## What you have to do
Reproduce the records that follow in full, excluding any picture they contain.
━━━ Data shown
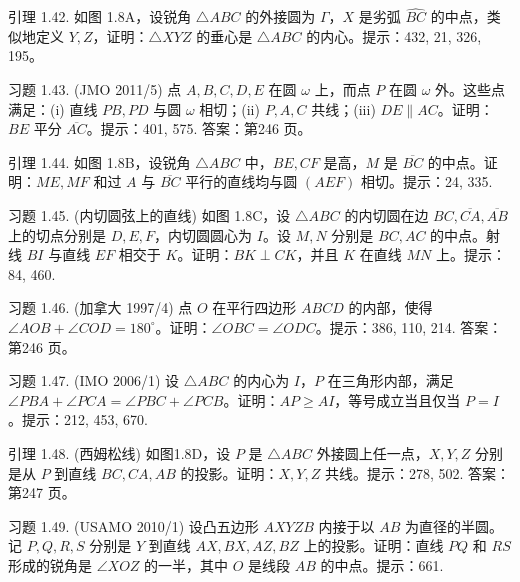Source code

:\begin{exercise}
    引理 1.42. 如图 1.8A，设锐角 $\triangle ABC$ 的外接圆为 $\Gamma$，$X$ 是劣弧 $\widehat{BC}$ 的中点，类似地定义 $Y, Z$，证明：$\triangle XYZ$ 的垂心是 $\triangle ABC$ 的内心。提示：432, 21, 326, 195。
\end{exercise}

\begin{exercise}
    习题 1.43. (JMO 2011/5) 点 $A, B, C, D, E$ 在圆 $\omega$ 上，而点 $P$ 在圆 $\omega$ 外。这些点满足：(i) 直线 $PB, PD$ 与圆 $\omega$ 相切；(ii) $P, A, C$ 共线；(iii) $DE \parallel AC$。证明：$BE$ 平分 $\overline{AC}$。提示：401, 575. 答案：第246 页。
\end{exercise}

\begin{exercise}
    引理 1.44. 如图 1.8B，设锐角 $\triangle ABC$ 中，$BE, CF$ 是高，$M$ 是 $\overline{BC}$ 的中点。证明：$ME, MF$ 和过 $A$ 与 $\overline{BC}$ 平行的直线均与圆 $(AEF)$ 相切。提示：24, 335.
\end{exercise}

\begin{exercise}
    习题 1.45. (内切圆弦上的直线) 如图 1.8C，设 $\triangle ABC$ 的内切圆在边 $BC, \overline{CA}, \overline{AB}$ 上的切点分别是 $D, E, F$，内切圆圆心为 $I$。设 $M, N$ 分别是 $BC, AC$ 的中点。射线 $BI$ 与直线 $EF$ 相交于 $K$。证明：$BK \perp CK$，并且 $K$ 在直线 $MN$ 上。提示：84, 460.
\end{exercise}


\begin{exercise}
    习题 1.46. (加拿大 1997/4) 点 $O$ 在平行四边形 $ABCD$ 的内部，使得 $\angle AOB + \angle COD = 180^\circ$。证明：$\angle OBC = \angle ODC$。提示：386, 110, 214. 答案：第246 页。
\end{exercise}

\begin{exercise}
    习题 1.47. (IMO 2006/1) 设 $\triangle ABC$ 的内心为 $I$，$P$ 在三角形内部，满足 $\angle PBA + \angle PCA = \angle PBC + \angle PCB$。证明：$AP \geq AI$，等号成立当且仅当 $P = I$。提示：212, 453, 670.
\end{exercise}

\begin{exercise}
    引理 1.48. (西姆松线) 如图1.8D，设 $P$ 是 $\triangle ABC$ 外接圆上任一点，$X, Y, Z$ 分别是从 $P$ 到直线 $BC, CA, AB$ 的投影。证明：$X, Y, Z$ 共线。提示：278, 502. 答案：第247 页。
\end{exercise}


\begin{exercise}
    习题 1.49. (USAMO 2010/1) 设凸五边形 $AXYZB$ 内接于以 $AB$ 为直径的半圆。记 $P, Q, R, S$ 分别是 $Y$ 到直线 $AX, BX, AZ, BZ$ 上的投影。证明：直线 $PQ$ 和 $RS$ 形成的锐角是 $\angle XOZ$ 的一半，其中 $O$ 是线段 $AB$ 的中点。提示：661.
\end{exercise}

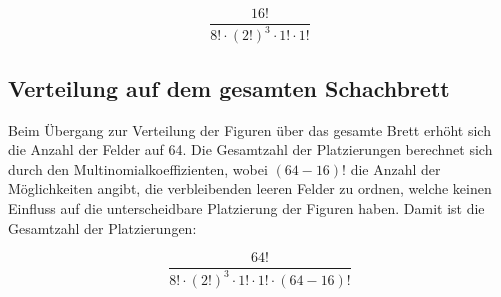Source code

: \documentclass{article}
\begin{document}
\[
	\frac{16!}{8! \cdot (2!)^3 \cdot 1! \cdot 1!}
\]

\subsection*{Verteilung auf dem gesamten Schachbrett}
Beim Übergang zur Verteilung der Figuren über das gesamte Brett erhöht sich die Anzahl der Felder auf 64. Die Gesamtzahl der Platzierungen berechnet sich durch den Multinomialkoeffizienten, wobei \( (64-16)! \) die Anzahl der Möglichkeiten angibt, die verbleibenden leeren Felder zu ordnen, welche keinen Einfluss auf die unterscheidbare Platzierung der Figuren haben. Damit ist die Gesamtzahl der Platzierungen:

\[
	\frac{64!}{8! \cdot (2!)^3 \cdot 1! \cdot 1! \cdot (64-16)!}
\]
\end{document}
━━━━━━
## Answer space
Source code

:\begin{exercise}
    引理 1.42. 如图 1.8A，设锐角 $\triangle ABC$ 的外接圆为 $\Gamma$，$X$ 是劣弧 $\widehat{BC}$ 的中点，类似地定义 $Y, Z$，证明：$\triangle XYZ$ 的垂心是 $\triangle ABC$ 的内心。提示：432, 21, 326, 195。
\end{exercise}

\begin{exercise}
    习题 1.43. (JMO 2011/5) 点 $A, B, C, D, E$ 在圆 $\omega$ 上，而点 $P$ 在圆 $\omega$ 外。这些点满足：(i) 直线 $PB, PD$ 与圆 $\omega$ 相切；(ii) $P, A, C$ 共线；(iii) $DE \parallel AC$。证明：$BE$ 平分 $\overline{AC}$。提示：401, 575. 答案：第246 页。
\end{exercise}

\begin{exercise}
    引理 1.44. 如图 1.8B，设锐角 $\triangle ABC$ 中，$BE, CF$ 是高，$M$ 是 $\overline{BC}$ 的中点。证明：$ME, MF$ 和过 $A$ 与 $\overline{BC}$ 平行的直线均与圆 $(AEF)$ 相切。提示：24, 335.
\end{exercise}

\begin{exercise}
    习题 1.45. (内切圆弦上的直线) 如图 1.8C，设 $\triangle ABC$ 的内切圆在边 $BC, \overline{CA}, \overline{AB}$ 上的切点分别是 $D, E, F$，内切圆圆心为 $I$。设 $M, N$ 分别是 $BC, AC$ 的中点。射线 $BI$ 与直线 $EF$ 相交于 $K$。证明：$BK \perp CK$，并且 $K$ 在直线 $MN$ 上。提示：84, 460.
\end{exercise}


\begin{exercise}
    习题 1.46. (加拿大 1997/4) 点 $O$ 在平行四边形 $ABCD$ 的内部，使得 $\angle AOB + \angle COD = 180^\circ$。证明：$\angle OBC = \angle ODC$。提示：386, 110, 214. 答案：第246 页。
\end{exercise}

\begin{exercise}
    习题 1.47. (IMO 2006/1) 设 $\triangle ABC$ 的内心为 $I$，$P$ 在三角形内部，满足 $\angle PBA + \angle PCA = \angle PBC + \angle PCB$。证明：$AP \geq AI$，等号成立当且仅当 $P = I$。提示：212, 453, 670.
\end{exercise}

\begin{exercise}
    引理 1.48. (西姆松线) 如图1.8D，设 $P$ 是 $\triangle ABC$ 外接圆上任一点，$X, Y, Z$ 分别是从 $P$ 到直线 $BC, CA, AB$ 的投影。证明：$X, Y, Z$ 共线。提示：278, 502. 答案：第247 页。
\end{exercise}


\begin{exercise}
    习题 1.49. (USAMO 2010/1) 设凸五边形 $AXYZB$ 内接于以 $AB$ 为直径的半圆。记 $P, Q, R, S$ 分别是 $Y$ 到直线 $AX, BX, AZ, BZ$ 上的投影。证明：直线 $PQ$ 和 $RS$ 形成的锐角是 $\angle XOZ$ 的一半，其中 $O$ 是线段 $AB$ 的中点。提示：661.
\end{exercise}

Source code

: \documentclass{article}
\begin{document}
\[
	\frac{16!}{8! \cdot (2!)^3 \cdot 1! \cdot 1!}
\]

\subsection*{Verteilung auf dem gesamten Schachbrett}
Beim Übergang zur Verteilung der Figuren über das gesamte Brett erhöht sich die Anzahl der Felder auf 64. Die Gesamtzahl der Platzierungen berechnet sich durch den Multinomialkoeffizienten, wobei \( (64-16)! \) die Anzahl der Möglichkeiten angibt, die verbleibenden leeren Felder zu ordnen, welche keinen Einfluss auf die unterscheidbare Platzierung der Figuren haben. Damit ist die Gesamtzahl der Platzierungen:

\[
	\frac{64!}{8! \cdot (2!)^3 \cdot 1! \cdot 1! \cdot (64-16)!}
\]
\end{document}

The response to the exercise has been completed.